Erdoğan, bu noktada gazetecilerin daha yapıcı bir yaklaşım sergilemesi gerektiğini belirterek, “Haberleri milletimize provokatif bir şekilde sunanlar, basın ahlakını ihlal ediyorlar. Medyanın görevi, toplumun birliği ve beraberliği için çalışmaktır,” dedi. Bu sözler, kamuoyunun geniş kesimleri tarafından destek bulurken, gazetecilik kavramına dair etik tartışmalarının da gün yüzüne çıkmasına sebep oldu.
Gazetecilik, sadece bilgi aktarmakla kalmayıp toplumsal barışı da inşa eden bir meslek dalı olarak tanımlanabilir. Provokatif habercilik ise toplumda kutuplaşmaya, güvensizliğe ve çatışmalara zemin hazırlayabilir. Bu nedenle, gazetecilerin kullandığı dil, hangi konuyu ele alırlarsa alsınlar, dikkatle seçilmelidir. Erdoğan’ın ifade ettiği gibi, milleti provoke eden bir gazeteci, aslında mesleğini layıkıyla yerine getirmiyor demektir.
Erdoğan’ın bu açıklamaları, Türkiye'deki medyanın işleyişine dair daha geniş bir tartışmanın kapılarını aralıyor. Özellikle sosyal medya ve dijital platformların hızla geliştiği günümüzde, bilgi kirliliği ve sahte haberlerin yayılması, toplumda alarm veren bir durum haline geldi. Bu çerçevede, güvenilir ve doğru bilgilendirme yapabilen gazetecilere olan ihtiyaç her zamankinden daha fazla. Cumhurbaşkanı’nın vurguladığı gibi, medyanın bu sorumluluğunu yerine getiremediği durumlarda, toplumsal huzursuzluk kaçınılmazleşiyor.
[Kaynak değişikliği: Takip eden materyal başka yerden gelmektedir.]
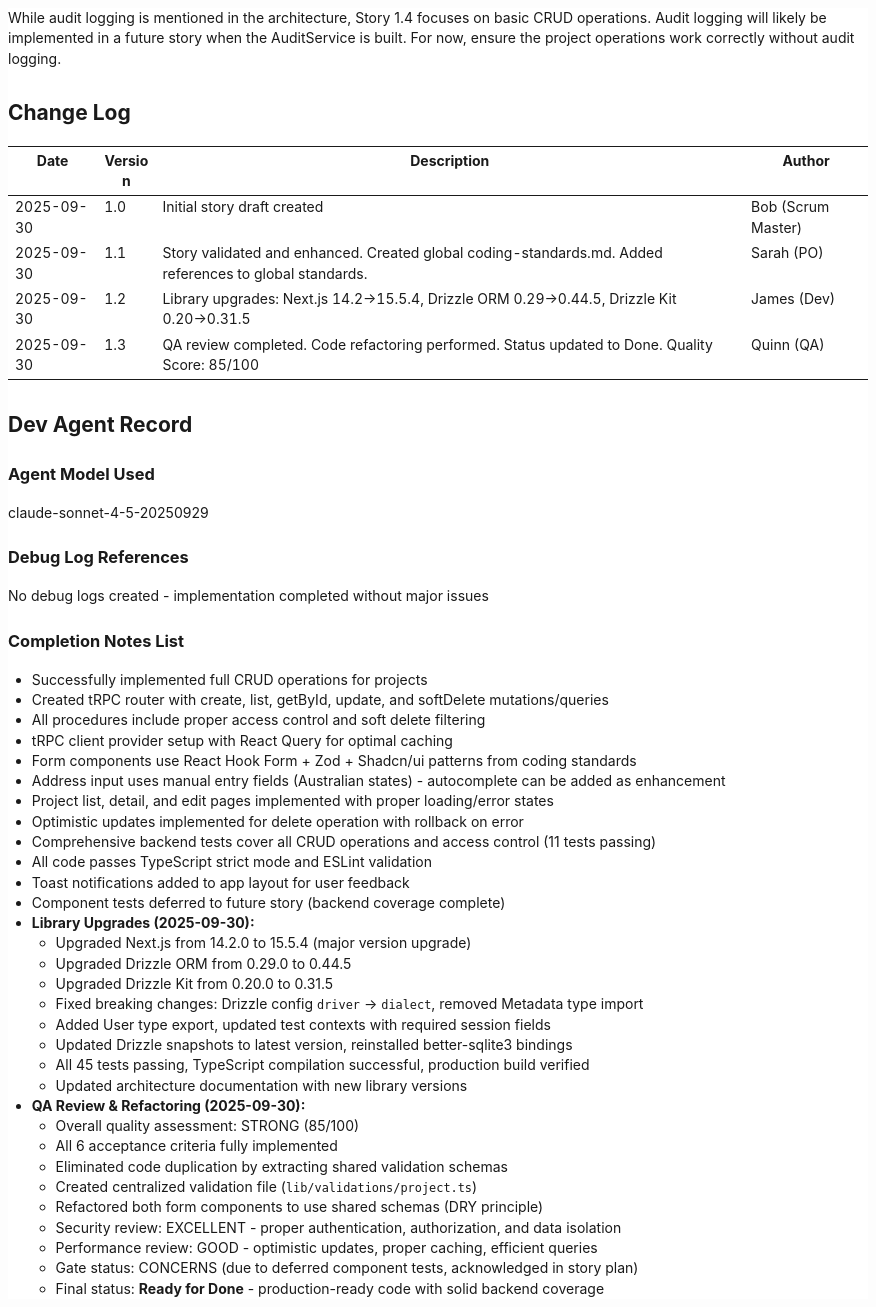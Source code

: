 While audit logging is mentioned in the architecture, Story 1.4 focuses on basic CRUD operations. Audit logging will likely be implemented in a future story when the AuditService is built. For now, ensure the project operations work correctly without audit logging.

## Change Log

| Date       | Version | Description                                                                                             | Author             |
| ---------- | ------- | ------------------------------------------------------------------------------------------------------- | ------------------ |
| 2025-09-30 | 1.0     | Initial story draft created                                                                             | Bob (Scrum Master) |
| 2025-09-30 | 1.1     | Story validated and enhanced. Created global coding-standards.md. Added references to global standards. | Sarah (PO)         |
| 2025-09-30 | 1.2     | Library upgrades: Next.js 14.2→15.5.4, Drizzle ORM 0.29→0.44.5, Drizzle Kit 0.20→0.31.5                 | James (Dev)        |
| 2025-09-30 | 1.3     | QA review completed. Code refactoring performed. Status updated to Done. Quality Score: 85/100          | Quinn (QA)         |

## Dev Agent Record

### Agent Model Used

claude-sonnet-4-5-20250929

### Debug Log References

No debug logs created - implementation completed without major issues

### Completion Notes List

- Successfully implemented full CRUD operations for projects
- Created tRPC router with create, list, getById, update, and softDelete mutations/queries
- All procedures include proper access control and soft delete filtering
- tRPC client provider setup with React Query for optimal caching
- Form components use React Hook Form + Zod + Shadcn/ui patterns from coding standards
- Address input uses manual entry fields (Australian states) - autocomplete can be added as enhancement
- Project list, detail, and edit pages implemented with proper loading/error states
- Optimistic updates implemented for delete operation with rollback on error
- Comprehensive backend tests cover all CRUD operations and access control (11 tests passing)
- All code passes TypeScript strict mode and ESLint validation
- Toast notifications added to app layout for user feedback
- Component tests deferred to future story (backend coverage complete)
- **Library Upgrades (2025-09-30):**
  - Upgraded Next.js from 14.2.0 to 15.5.4 (major version upgrade)
  - Upgraded Drizzle ORM from 0.29.0 to 0.44.5
  - Upgraded Drizzle Kit from 0.20.0 to 0.31.5
  - Fixed breaking changes: Drizzle config `driver` → `dialect`, removed Metadata type import
  - Added User type export, updated test contexts with required session fields
  - Updated Drizzle snapshots to latest version, reinstalled better-sqlite3 bindings
  - All 45 tests passing, TypeScript compilation successful, production build verified
  - Updated architecture documentation with new library versions
- **QA Review & Refactoring (2025-09-30):**
  - Overall quality assessment: STRONG (85/100)
  - All 6 acceptance criteria fully implemented
  - Eliminated code duplication by extracting shared validation schemas
  - Created centralized validation file (`lib/validations/project.ts`)
  - Refactored both form components to use shared schemas (DRY principle)
  - Security review: EXCELLENT - proper authentication, authorization, and data isolation
  - Performance review: GOOD - optimistic updates, proper caching, efficient queries
  - Gate status: CONCERNS (due to deferred component tests, acknowledged in story plan)
  - Final status: **Ready for Done** - production-ready code with solid backend coverage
Sonuç olarak, Cumhurbaşkanı Erdoğan’ın açıklamaları, Türk medyasının geleceği açısından bir dönüm noktasını işaret ediyor. Provokatif habercilikten uzak, yapıcı ve bilgilendirici bir gazetecilik anlayışının benimsenmesi, hem medya çalışanlarının hem de toplumun yararına olacaktır. Gazetecilere düşen görev, eleştirmenin ötesinde, toplumun sesi olabilmek ve bu sesi toplumun yararına kullanmak olmalıdır.
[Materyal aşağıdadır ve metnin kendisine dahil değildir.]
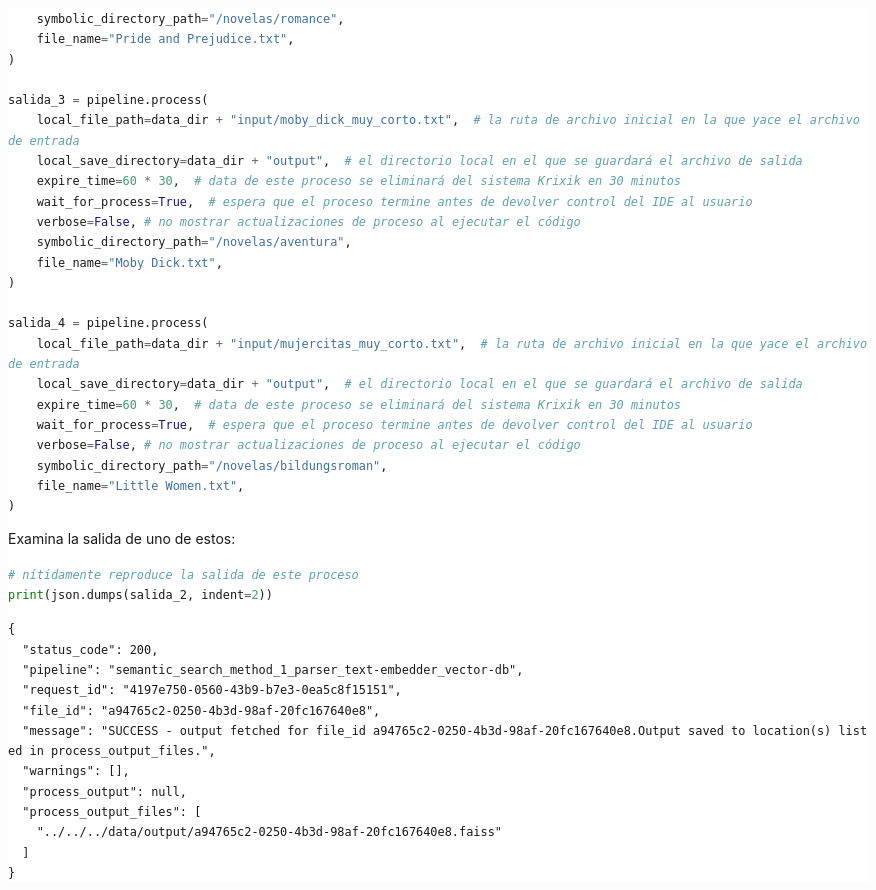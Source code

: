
 ```python
    symbolic_directory_path="/novelas/romance",
    file_name="Pride and Prejudice.txt",
)

salida_3 = pipeline.process(
    local_file_path=data_dir + "input/moby_dick_muy_corto.txt",  # la ruta de archivo inicial en la que yace el archivo de entrada
    local_save_directory=data_dir + "output",  # el directorio local en el que se guardará el archivo de salida
    expire_time=60 * 30,  # data de este proceso se eliminará del sistema Krixik en 30 minutos
    wait_for_process=True,  # espera que el proceso termine antes de devolver control del IDE al usuario
    verbose=False, # no mostrar actualizaciones de proceso al ejecutar el código
    symbolic_directory_path="/novelas/aventura",
    file_name="Moby Dick.txt",
)

salida_4 = pipeline.process(
    local_file_path=data_dir + "input/mujercitas_muy_corto.txt",  # la ruta de archivo inicial en la que yace el archivo de entrada
    local_save_directory=data_dir + "output",  # el directorio local en el que se guardará el archivo de salida
    expire_time=60 * 30,  # data de este proceso se eliminará del sistema Krixik en 30 minutos
    wait_for_process=True,  # espera que el proceso termine antes de devolver control del IDE al usuario
    verbose=False, # no mostrar actualizaciones de proceso al ejecutar el código
    symbolic_directory_path="/novelas/bildungsroman",
    file_name="Little Women.txt",
)
```

Examina la salida de uno de estos:


```python
# nítidamente reproduce la salida de este proceso
print(json.dumps(salida_2, indent=2))
```

    {
      "status_code": 200,
      "pipeline": "semantic_search_method_1_parser_text-embedder_vector-db",
      "request_id": "4197e750-0560-43b9-b7e3-0ea5c8f15151",
      "file_id": "a94765c2-0250-4b3d-98af-20fc167640e8",
      "message": "SUCCESS - output fetched for file_id a94765c2-0250-4b3d-98af-20fc167640e8.Output saved to location(s) listed in process_output_files.",
      "warnings": [],
      "process_output": null,
      "process_output_files": [
        "../../../data/output/a94765c2-0250-4b3d-98af-20fc167640e8.faiss"
      ]
    }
Dolayısıyla, haberlerin sorumlu bir yaklaşımla sunulması ve provokasyon içeren dilin terk edilmesi, hem Türkiye’nin hem de tüm dünyanın daha sağlıklı bir medya ortamına sahip olmasına katkı sağlayacaktır. Medya, sadece bir bilgilendirme aracı değil, aynı zamanda toplumsal dayanışmayı güçlendiren bir platformdur ve bu nedenle, gazetecilerin bu misyonu unutmaması büyük önem taşımaktadır.